(Stored data)
========

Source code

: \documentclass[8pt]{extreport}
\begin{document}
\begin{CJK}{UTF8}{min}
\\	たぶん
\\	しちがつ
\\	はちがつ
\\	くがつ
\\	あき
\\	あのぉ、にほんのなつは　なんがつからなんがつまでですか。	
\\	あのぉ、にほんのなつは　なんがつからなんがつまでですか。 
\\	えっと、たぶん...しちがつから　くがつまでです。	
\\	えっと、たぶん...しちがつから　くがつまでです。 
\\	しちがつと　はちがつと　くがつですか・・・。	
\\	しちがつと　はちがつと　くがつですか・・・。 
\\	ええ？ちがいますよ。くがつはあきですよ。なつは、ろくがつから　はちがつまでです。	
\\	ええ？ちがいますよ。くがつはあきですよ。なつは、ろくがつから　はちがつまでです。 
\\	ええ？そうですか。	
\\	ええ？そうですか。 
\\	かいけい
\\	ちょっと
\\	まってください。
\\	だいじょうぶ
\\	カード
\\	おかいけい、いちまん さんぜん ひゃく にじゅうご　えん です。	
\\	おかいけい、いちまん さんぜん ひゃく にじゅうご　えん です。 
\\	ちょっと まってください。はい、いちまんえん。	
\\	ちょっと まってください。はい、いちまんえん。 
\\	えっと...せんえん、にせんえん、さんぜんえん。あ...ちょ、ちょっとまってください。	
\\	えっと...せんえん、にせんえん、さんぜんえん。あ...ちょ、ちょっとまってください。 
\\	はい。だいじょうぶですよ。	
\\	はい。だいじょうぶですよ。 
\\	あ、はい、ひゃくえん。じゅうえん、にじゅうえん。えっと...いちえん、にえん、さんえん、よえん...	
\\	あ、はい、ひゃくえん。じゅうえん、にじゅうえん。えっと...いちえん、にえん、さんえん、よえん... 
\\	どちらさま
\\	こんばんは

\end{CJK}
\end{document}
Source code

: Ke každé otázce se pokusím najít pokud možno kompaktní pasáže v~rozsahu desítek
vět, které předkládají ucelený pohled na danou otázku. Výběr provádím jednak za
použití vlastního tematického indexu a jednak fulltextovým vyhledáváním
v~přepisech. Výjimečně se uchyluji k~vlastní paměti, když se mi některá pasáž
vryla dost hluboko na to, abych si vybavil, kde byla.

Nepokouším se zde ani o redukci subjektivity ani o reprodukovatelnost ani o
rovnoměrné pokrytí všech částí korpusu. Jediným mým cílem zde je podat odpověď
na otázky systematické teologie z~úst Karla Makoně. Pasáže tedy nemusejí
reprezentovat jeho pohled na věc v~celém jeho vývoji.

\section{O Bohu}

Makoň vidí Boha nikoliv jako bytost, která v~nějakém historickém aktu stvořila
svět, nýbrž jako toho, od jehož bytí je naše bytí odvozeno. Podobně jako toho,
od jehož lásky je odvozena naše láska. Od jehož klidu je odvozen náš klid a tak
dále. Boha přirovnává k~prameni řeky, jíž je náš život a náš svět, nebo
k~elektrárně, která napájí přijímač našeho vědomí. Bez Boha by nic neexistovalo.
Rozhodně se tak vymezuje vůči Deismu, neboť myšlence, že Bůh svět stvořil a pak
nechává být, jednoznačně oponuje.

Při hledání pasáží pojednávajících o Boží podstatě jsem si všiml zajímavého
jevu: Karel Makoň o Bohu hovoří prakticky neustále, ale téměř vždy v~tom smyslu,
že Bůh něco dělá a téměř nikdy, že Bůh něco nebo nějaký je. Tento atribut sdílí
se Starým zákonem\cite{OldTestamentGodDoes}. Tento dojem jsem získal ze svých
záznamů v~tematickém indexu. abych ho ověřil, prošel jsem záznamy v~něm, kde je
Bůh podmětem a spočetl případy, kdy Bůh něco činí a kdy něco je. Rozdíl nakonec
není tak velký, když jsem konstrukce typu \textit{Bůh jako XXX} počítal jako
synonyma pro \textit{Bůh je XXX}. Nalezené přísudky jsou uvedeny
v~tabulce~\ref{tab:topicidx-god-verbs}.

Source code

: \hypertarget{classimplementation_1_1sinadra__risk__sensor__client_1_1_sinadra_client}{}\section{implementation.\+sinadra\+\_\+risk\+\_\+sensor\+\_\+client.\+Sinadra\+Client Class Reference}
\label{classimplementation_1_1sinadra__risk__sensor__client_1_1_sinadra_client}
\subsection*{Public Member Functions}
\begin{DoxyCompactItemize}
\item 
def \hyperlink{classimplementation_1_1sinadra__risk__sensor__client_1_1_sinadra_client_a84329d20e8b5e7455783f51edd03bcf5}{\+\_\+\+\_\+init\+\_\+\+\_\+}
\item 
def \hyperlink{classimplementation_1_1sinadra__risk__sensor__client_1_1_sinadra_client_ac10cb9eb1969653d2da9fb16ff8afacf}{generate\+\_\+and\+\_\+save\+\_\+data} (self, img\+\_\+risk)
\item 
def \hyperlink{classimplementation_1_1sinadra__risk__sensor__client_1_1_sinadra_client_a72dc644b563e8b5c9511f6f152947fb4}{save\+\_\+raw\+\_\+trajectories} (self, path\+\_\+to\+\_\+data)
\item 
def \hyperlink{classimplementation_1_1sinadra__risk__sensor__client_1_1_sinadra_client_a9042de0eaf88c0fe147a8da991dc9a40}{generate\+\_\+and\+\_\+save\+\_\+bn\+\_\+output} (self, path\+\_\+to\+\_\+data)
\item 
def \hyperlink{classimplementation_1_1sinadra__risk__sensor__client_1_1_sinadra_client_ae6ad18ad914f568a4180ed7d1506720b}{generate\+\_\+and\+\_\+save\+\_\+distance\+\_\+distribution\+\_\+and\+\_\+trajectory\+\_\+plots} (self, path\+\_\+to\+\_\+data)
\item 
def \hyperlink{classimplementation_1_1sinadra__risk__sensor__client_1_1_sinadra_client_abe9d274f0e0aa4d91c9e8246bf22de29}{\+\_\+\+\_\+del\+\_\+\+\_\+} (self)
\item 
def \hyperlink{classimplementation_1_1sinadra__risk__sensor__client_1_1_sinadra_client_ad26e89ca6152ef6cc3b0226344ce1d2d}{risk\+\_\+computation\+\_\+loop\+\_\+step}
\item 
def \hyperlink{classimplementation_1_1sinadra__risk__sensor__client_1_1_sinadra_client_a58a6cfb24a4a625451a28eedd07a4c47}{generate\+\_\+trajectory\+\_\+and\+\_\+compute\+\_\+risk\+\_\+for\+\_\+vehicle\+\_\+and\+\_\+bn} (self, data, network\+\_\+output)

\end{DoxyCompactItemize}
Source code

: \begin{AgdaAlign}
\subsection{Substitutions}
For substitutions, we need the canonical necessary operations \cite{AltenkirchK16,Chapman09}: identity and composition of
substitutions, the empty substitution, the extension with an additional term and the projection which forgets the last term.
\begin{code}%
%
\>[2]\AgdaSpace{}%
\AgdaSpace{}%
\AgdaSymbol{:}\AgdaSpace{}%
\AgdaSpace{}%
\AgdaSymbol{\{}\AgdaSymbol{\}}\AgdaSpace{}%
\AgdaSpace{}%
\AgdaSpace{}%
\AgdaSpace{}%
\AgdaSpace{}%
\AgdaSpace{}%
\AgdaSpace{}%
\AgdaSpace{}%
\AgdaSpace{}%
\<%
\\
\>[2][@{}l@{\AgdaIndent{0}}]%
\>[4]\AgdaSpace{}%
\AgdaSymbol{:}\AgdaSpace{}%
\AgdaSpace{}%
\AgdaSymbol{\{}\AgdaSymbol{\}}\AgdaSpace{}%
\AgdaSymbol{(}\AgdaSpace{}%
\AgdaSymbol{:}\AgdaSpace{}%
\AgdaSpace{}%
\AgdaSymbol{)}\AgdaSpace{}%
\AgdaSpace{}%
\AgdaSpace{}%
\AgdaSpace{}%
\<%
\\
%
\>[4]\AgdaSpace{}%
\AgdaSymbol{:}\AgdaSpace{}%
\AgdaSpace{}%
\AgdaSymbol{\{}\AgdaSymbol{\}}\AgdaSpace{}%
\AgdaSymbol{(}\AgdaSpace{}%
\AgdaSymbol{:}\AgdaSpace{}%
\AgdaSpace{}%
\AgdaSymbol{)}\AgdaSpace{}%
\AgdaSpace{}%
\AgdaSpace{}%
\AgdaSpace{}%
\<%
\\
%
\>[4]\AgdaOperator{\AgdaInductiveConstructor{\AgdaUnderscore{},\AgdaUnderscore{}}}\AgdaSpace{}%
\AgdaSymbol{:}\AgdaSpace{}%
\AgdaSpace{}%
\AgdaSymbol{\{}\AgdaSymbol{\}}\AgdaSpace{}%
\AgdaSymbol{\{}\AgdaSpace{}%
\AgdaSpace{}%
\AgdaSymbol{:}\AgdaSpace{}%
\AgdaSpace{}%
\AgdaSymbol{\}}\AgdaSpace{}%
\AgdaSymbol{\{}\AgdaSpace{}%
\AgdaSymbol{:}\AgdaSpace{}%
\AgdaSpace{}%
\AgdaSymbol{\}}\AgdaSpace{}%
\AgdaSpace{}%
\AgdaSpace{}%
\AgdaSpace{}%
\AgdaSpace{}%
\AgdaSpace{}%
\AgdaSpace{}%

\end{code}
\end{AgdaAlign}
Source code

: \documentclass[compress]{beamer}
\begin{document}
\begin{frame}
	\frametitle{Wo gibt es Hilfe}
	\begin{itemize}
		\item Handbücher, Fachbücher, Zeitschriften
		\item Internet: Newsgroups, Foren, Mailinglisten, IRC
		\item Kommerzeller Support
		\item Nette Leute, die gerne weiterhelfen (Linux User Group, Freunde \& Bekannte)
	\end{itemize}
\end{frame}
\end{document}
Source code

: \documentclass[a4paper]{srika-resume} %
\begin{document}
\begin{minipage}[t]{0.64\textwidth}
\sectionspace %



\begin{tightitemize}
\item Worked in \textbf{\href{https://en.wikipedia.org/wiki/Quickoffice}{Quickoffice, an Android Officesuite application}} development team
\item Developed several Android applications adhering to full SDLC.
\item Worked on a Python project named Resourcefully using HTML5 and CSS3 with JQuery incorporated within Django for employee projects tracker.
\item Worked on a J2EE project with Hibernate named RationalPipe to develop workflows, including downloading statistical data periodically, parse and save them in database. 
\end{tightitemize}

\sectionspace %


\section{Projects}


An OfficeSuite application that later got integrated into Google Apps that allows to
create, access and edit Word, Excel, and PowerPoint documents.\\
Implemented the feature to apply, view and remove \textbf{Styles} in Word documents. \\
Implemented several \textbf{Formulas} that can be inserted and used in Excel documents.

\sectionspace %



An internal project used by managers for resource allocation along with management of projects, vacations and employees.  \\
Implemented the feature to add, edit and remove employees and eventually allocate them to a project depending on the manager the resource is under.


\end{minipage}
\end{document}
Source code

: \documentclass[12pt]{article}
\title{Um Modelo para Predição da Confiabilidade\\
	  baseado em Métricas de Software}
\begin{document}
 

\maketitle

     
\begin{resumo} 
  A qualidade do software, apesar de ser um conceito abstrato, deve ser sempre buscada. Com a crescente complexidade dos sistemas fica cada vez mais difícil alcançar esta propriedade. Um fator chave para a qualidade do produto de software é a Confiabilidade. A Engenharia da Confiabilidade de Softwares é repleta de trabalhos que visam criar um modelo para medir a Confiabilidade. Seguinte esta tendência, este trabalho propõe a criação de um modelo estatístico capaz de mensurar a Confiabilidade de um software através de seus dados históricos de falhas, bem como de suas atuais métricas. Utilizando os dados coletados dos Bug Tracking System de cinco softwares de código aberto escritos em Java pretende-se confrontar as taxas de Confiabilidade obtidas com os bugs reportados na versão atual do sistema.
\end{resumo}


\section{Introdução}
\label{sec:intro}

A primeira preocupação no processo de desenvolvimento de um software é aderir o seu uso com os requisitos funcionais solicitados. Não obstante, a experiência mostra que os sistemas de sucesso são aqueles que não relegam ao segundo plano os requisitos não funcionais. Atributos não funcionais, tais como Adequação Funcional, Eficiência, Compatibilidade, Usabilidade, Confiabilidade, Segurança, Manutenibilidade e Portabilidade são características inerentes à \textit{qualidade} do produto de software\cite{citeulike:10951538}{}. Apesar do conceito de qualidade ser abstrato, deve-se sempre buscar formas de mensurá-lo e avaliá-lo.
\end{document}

========

> [EXERCISE DIRECTIONS]
From the very first line of the data through the line with "vět, které předkládají" in it, please reproduce each line exactly and output nothing more.

> [REPLY]
Source code

: \documentclass[8pt]{extreport}
\begin{document}
\begin{CJK}{UTF8}{min}
\\	たぶん
\\	しちがつ
\\	はちがつ
\\	くがつ
\\	あき
\\	あのぉ、にほんのなつは　なんがつからなんがつまでですか。	
\\	あのぉ、にほんのなつは　なんがつからなんがつまでですか。 
\\	えっと、たぶん...しちがつから　くがつまでです。	
\\	えっと、たぶん...しちがつから　くがつまでです。 
\\	しちがつと　はちがつと　くがつですか・・・。	
\\	しちがつと　はちがつと　くがつですか・・・。 
\\	ええ？ちがいますよ。くがつはあきですよ。なつは、ろくがつから　はちがつまでです。	
\\	ええ？ちがいますよ。くがつはあきですよ。なつは、ろくがつから　はちがつまでです。 
\\	ええ？そうですか。	
\\	ええ？そうですか。 
\\	かいけい
\\	ちょっと
\\	まってください。
\\	だいじょうぶ
\\	カード
\\	おかいけい、いちまん さんぜん ひゃく にじゅうご　えん です。	
\\	おかいけい、いちまん さんぜん ひゃく にじゅうご　えん です。 
\\	ちょっと まってください。はい、いちまんえん。	
\\	ちょっと まってください。はい、いちまんえん。 
\\	えっと...せんえん、にせんえん、さんぜんえん。あ...ちょ、ちょっとまってください。	
\\	えっと...せんえん、にせんえん、さんぜんえん。あ...ちょ、ちょっとまってください。 
\\	はい。だいじょうぶですよ。	
\\	はい。だいじょうぶですよ。 
\\	あ、はい、ひゃくえん。じゅうえん、にじゅうえん。えっと...いちえん、にえん、さんえん、よえん...	
\\	あ、はい、ひゃくえん。じゅうえん、にじゅうえん。えっと...いちえん、にえん、さんえん、よえん... 
\\	どちらさま
\\	こんばんは

\end{CJK}
\end{document}
Source code

: Ke každé otázce se pokusím najít pokud možno kompaktní pasáže v~rozsahu desítek
vět, které předkládají ucelený pohled na danou otázku. Výběr provádím jednak za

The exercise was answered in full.